Exercise
Copy down every line of the data that follows exactly. Omit the pictures.

______________________________

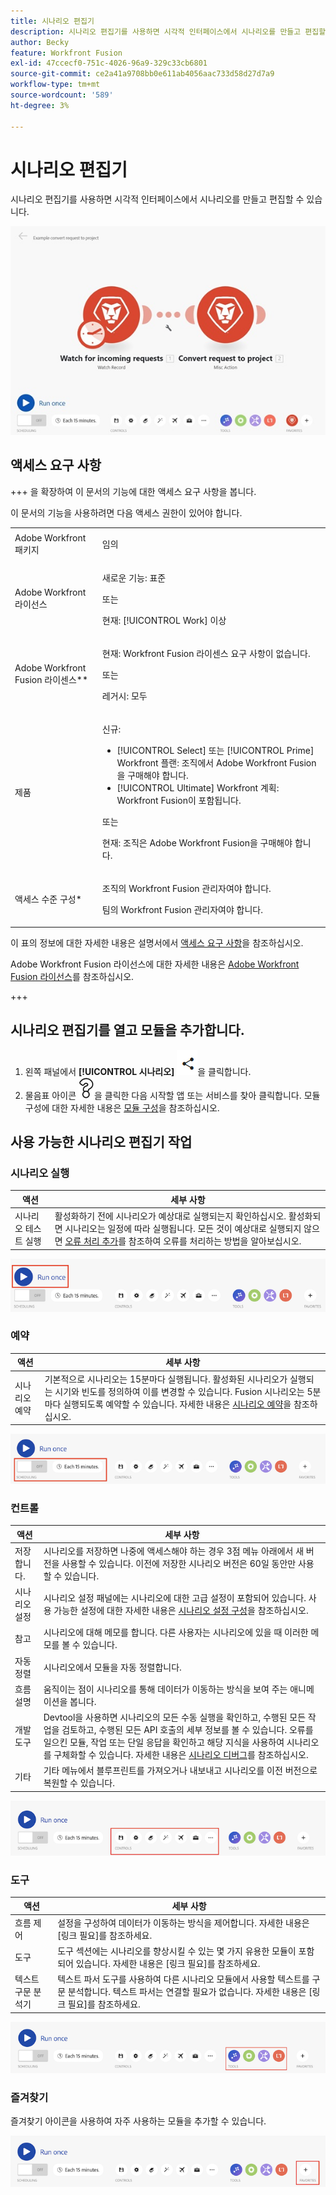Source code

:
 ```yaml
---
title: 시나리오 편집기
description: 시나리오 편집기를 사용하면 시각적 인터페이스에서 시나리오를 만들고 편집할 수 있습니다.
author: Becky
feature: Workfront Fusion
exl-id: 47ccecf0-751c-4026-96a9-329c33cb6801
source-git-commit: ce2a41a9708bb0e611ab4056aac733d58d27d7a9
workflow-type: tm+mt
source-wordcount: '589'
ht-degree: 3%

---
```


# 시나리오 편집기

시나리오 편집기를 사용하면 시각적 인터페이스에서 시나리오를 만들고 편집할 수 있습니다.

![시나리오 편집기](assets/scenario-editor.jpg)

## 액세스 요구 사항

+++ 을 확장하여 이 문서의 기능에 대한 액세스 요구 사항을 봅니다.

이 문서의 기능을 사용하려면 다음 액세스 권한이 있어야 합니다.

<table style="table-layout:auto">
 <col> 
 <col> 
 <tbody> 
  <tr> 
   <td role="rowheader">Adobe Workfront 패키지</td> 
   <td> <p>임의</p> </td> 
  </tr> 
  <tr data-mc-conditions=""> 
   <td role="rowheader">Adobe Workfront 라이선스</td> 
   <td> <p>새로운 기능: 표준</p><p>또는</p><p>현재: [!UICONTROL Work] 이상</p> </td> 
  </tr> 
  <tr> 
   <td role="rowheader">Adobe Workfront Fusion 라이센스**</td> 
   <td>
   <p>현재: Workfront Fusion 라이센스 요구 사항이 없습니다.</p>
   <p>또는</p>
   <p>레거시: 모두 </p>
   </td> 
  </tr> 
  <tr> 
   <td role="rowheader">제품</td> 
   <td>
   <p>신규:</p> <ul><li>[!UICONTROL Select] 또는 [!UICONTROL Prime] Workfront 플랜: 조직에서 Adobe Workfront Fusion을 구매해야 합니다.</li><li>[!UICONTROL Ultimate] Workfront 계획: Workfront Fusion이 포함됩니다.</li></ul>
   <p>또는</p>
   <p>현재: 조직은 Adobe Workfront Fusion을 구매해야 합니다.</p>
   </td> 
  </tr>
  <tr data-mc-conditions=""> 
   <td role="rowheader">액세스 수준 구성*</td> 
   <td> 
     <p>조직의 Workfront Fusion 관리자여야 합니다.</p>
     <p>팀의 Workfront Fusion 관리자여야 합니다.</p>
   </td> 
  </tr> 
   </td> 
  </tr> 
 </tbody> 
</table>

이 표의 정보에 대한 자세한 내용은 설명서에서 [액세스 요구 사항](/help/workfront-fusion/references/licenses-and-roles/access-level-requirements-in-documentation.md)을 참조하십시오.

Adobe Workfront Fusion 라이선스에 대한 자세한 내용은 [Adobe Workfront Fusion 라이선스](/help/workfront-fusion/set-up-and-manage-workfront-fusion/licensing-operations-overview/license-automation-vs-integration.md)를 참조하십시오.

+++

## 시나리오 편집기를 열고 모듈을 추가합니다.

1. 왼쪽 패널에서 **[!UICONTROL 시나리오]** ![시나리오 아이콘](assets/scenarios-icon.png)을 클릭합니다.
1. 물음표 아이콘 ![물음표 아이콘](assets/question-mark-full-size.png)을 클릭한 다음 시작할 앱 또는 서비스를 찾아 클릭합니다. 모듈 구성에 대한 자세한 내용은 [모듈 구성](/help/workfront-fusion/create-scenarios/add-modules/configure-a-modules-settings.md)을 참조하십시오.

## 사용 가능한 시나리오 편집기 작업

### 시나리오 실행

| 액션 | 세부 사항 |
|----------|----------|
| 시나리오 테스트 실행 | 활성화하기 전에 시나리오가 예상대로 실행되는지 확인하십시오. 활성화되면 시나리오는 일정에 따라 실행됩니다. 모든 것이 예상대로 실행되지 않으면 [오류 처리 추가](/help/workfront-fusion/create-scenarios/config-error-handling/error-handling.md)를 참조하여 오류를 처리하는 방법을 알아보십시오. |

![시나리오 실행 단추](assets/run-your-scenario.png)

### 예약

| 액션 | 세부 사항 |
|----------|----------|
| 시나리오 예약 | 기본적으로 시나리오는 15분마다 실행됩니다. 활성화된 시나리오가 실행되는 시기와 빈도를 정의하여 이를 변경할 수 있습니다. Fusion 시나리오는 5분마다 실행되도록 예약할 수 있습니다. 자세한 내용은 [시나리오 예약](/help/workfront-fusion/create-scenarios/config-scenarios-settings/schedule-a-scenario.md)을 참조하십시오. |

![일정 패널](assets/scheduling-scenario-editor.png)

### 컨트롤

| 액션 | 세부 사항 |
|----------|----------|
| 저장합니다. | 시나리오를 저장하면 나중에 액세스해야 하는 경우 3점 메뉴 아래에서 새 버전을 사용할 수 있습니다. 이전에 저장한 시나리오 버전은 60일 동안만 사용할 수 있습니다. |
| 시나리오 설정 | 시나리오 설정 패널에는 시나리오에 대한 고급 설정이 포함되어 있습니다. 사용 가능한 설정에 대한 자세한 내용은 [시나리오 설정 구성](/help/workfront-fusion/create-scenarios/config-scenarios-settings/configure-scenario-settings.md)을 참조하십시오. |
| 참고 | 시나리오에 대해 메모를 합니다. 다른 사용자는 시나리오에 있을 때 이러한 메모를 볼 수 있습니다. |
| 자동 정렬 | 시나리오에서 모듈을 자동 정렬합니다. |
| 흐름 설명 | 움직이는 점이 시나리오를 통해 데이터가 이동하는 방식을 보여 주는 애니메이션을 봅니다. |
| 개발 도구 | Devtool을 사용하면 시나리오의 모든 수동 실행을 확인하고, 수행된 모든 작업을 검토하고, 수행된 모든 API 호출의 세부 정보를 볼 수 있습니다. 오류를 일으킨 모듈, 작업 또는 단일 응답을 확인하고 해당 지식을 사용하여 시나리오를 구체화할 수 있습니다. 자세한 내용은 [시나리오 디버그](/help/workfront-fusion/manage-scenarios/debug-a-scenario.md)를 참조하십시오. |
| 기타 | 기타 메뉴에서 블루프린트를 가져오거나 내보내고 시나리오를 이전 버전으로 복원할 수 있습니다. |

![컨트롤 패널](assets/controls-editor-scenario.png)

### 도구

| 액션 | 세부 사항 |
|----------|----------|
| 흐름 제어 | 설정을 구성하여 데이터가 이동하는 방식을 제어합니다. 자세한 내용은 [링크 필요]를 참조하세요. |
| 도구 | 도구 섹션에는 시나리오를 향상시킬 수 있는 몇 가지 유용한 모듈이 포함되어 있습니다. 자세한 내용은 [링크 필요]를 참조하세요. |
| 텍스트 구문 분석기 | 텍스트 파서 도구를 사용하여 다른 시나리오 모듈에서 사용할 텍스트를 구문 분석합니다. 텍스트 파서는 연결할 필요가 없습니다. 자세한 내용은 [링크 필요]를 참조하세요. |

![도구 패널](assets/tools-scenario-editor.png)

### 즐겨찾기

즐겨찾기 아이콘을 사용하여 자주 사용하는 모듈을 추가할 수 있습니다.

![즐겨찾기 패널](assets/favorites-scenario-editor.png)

______________________________

Answer to this exercise
Source code

:
 ```yaml
---
title: 시나리오 편집기
description: 시나리오 편집기를 사용하면 시각적 인터페이스에서 시나리오를 만들고 편집할 수 있습니다.
author: Becky
feature: Workfront Fusion
exl-id: 47ccecf0-751c-4026-96a9-329c33cb6801
source-git-commit: ce2a41a9708bb0e611ab4056aac733d58d27d7a9
workflow-type: tm+mt
source-wordcount: '589'
ht-degree: 3%

---
```


# 시나리오 편집기

시나리오 편집기를 사용하면 시각적 인터페이스에서 시나리오를 만들고 편집할 수 있습니다.

![시나리오 편집기](assets/scenario-editor.jpg)

## 액세스 요구 사항

+++ 을 확장하여 이 문서의 기능에 대한 액세스 요구 사항을 봅니다.

이 문서의 기능을 사용하려면 다음 액세스 권한이 있어야 합니다.

<table style="table-layout:auto">
 <col> 
 <col> 
 <tbody> 
  <tr> 
   <td role="rowheader">Adobe Workfront 패키지</td> 
   <td> <p>임의</p> </td> 
  </tr> 
  <tr data-mc-conditions=""> 
   <td role="rowheader">Adobe Workfront 라이선스</td> 
   <td> <p>새로운 기능: 표준</p><p>또는</p><p>현재: [!UICONTROL Work] 이상</p> </td> 
  </tr> 
  <tr> 
   <td role="rowheader">Adobe Workfront Fusion 라이센스**</td> 
   <td>
   <p>현재: Workfront Fusion 라이센스 요구 사항이 없습니다.</p>
   <p>또는</p>
   <p>레거시: 모두 </p>
   </td> 
  </tr> 
  <tr> 
   <td role="rowheader">제품</td> 
   <td>
   <p>신규:</p> <ul><li>[!UICONTROL Select] 또는 [!UICONTROL Prime] Workfront 플랜: 조직에서 Adobe Workfront Fusion을 구매해야 합니다.</li><li>[!UICONTROL Ultimate] Workfront 계획: Workfront Fusion이 포함됩니다.</li></ul>
   <p>또는</p>
   <p>현재: 조직은 Adobe Workfront Fusion을 구매해야 합니다.</p>
   </td> 
  </tr>
  <tr data-mc-conditions=""> 
   <td role="rowheader">액세스 수준 구성*</td> 
   <td> 
     <p>조직의 Workfront Fusion 관리자여야 합니다.</p>
     <p>팀의 Workfront Fusion 관리자여야 합니다.</p>
   </td> 
  </tr> 
   </td> 
  </tr> 
 </tbody> 
</table>

이 표의 정보에 대한 자세한 내용은 설명서에서 [액세스 요구 사항](/help/workfront-fusion/references/licenses-and-roles/access-level-requirements-in-documentation.md)을 참조하십시오.

Adobe Workfront Fusion 라이선스에 대한 자세한 내용은 [Adobe Workfront Fusion 라이선스](/help/workfront-fusion/set-up-and-manage-workfront-fusion/licensing-operations-overview/license-automation-vs-integration.md)를 참조하십시오.

+++

## 시나리오 편집기를 열고 모듈을 추가합니다.

1. 왼쪽 패널에서 **[!UICONTROL 시나리오]** ![시나리오 아이콘](assets/scenarios-icon.png)을 클릭합니다.
1. 물음표 아이콘 ![물음표 아이콘](assets/question-mark-full-size.png)을 클릭한 다음 시작할 앱 또는 서비스를 찾아 클릭합니다. 모듈 구성에 대한 자세한 내용은 [모듈 구성](/help/workfront-fusion/create-scenarios/add-modules/configure-a-modules-settings.md)을 참조하십시오.

## 사용 가능한 시나리오 편집기 작업

### 시나리오 실행

| 액션 | 세부 사항 |
|----------|----------|
| 시나리오 테스트 실행 | 활성화하기 전에 시나리오가 예상대로 실행되는지 확인하십시오. 활성화되면 시나리오는 일정에 따라 실행됩니다. 모든 것이 예상대로 실행되지 않으면 [오류 처리 추가](/help/workfront-fusion/create-scenarios/config-error-handling/error-handling.md)를 참조하여 오류를 처리하는 방법을 알아보십시오. |

![시나리오 실행 단추](assets/run-your-scenario.png)

### 예약

| 액션 | 세부 사항 |
|----------|----------|
| 시나리오 예약 | 기본적으로 시나리오는 15분마다 실행됩니다. 활성화된 시나리오가 실행되는 시기와 빈도를 정의하여 이를 변경할 수 있습니다. Fusion 시나리오는 5분마다 실행되도록 예약할 수 있습니다. 자세한 내용은 [시나리오 예약](/help/workfront-fusion/create-scenarios/config-scenarios-settings/schedule-a-scenario.md)을 참조하십시오. |

![일정 패널](assets/scheduling-scenario-editor.png)

### 컨트롤

| 액션 | 세부 사항 |
|----------|----------|
| 저장합니다. | 시나리오를 저장하면 나중에 액세스해야 하는 경우 3점 메뉴 아래에서 새 버전을 사용할 수 있습니다. 이전에 저장한 시나리오 버전은 60일 동안만 사용할 수 있습니다. |
| 시나리오 설정 | 시나리오 설정 패널에는 시나리오에 대한 고급 설정이 포함되어 있습니다. 사용 가능한 설정에 대한 자세한 내용은 [시나리오 설정 구성](/help/workfront-fusion/create-scenarios/config-scenarios-settings/configure-scenario-settings.md)을 참조하십시오. |
| 참고 | 시나리오에 대해 메모를 합니다. 다른 사용자는 시나리오에 있을 때 이러한 메모를 볼 수 있습니다. |
| 자동 정렬 | 시나리오에서 모듈을 자동 정렬합니다. |
| 흐름 설명 | 움직이는 점이 시나리오를 통해 데이터가 이동하는 방식을 보여 주는 애니메이션을 봅니다. |
| 개발 도구 | Devtool을 사용하면 시나리오의 모든 수동 실행을 확인하고, 수행된 모든 작업을 검토하고, 수행된 모든 API 호출의 세부 정보를 볼 수 있습니다. 오류를 일으킨 모듈, 작업 또는 단일 응답을 확인하고 해당 지식을 사용하여 시나리오를 구체화할 수 있습니다. 자세한 내용은 [시나리오 디버그](/help/workfront-fusion/manage-scenarios/debug-a-scenario.md)를 참조하십시오. |
| 기타 | 기타 메뉴에서 블루프린트를 가져오거나 내보내고 시나리오를 이전 버전으로 복원할 수 있습니다. |

![컨트롤 패널](assets/controls-editor-scenario.png)

### 도구

| 액션 | 세부 사항 |
|----------|----------|
| 흐름 제어 | 설정을 구성하여 데이터가 이동하는 방식을 제어합니다. 자세한 내용은 [링크 필요]를 참조하세요. |
| 도구 | 도구 섹션에는 시나리오를 향상시킬 수 있는 몇 가지 유용한 모듈이 포함되어 있습니다. 자세한 내용은 [링크 필요]를 참조하세요. |
| 텍스트 구문 분석기 | 텍스트 파서 도구를 사용하여 다른 시나리오 모듈에서 사용할 텍스트를 구문 분석합니다. 텍스트 파서는 연결할 필요가 없습니다. 자세한 내용은 [링크 필요]를 참조하세요. |

![도구 패널](assets/tools-scenario-editor.png)

### 즐겨찾기

즐겨찾기 아이콘을 사용하여 자주 사용하는 모듈을 추가할 수 있습니다.

![즐겨찾기 패널](assets/favorites-scenario-editor.png)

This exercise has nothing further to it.